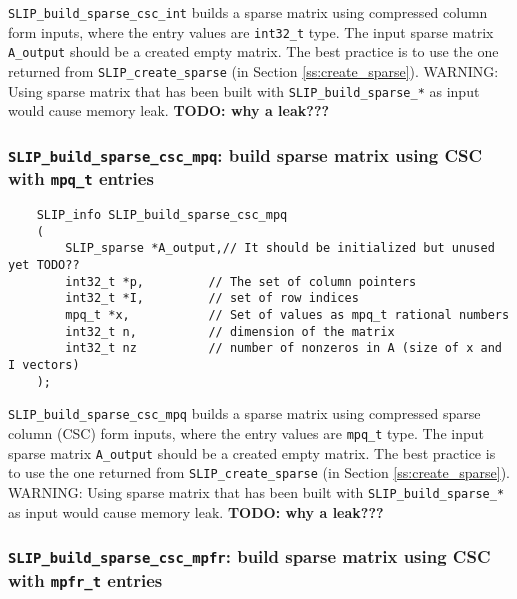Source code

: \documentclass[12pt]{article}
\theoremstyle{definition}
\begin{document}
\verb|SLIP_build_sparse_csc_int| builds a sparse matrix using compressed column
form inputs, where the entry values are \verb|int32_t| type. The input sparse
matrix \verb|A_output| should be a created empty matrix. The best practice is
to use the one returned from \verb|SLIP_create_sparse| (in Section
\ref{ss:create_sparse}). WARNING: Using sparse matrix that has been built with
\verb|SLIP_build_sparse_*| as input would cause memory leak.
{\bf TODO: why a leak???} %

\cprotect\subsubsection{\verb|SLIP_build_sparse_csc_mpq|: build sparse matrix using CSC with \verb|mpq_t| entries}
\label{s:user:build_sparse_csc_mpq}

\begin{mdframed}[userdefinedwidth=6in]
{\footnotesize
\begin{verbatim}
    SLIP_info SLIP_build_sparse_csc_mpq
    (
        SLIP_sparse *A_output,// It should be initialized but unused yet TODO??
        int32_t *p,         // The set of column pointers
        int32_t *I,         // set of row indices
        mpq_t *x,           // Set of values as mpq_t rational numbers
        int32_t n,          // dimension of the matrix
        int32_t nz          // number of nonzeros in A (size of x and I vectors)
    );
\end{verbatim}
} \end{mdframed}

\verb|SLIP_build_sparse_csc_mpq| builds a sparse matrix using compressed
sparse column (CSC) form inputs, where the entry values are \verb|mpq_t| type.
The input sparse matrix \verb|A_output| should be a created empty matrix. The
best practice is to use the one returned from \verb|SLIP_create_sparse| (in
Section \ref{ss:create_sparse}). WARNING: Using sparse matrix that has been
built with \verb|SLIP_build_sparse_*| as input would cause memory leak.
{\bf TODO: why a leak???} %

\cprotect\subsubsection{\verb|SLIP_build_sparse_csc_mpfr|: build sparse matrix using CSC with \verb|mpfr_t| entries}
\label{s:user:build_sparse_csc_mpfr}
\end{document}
--
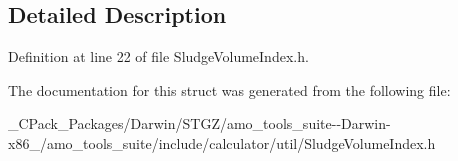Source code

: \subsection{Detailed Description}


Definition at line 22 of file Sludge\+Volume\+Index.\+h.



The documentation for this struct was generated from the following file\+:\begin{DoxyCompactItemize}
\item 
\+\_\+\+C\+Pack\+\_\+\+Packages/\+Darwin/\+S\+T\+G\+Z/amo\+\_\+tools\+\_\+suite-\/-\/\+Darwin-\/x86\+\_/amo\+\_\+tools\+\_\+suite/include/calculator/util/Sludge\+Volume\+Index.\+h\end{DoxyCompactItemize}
--
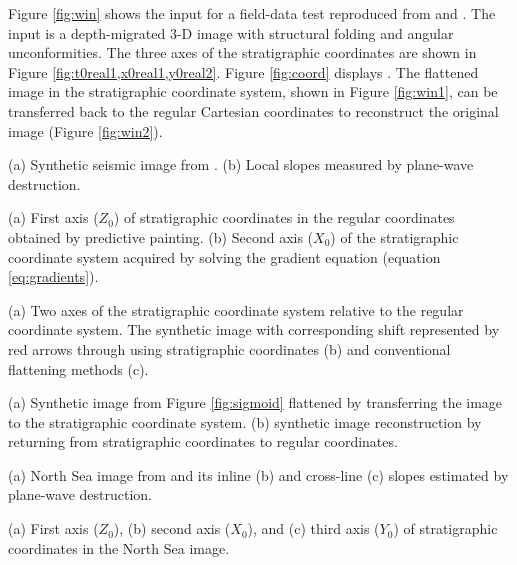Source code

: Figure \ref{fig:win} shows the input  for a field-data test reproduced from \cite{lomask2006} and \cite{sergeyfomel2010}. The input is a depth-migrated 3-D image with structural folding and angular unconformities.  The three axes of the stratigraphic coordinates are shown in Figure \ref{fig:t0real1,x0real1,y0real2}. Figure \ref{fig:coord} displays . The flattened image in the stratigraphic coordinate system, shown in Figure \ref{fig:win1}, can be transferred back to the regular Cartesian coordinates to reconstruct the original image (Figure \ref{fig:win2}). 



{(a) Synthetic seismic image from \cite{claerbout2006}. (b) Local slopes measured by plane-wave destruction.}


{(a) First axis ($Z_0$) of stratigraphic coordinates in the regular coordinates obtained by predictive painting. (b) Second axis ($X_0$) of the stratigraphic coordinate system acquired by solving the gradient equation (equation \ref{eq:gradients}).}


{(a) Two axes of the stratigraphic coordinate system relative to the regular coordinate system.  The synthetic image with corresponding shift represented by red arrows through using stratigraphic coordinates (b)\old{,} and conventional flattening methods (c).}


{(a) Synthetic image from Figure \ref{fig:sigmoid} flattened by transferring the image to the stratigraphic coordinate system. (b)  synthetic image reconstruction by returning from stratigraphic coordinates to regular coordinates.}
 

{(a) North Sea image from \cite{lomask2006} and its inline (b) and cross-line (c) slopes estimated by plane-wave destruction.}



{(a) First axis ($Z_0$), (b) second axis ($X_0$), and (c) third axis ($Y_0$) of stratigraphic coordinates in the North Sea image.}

Task goal: Lines of the listing above that contain the word "cause" should all be returned.

Exercise output:
\verb|SLIP_build_sparse_*| as input would cause memory leak.
built with \verb|SLIP_build_sparse_*| as input would cause memory leak.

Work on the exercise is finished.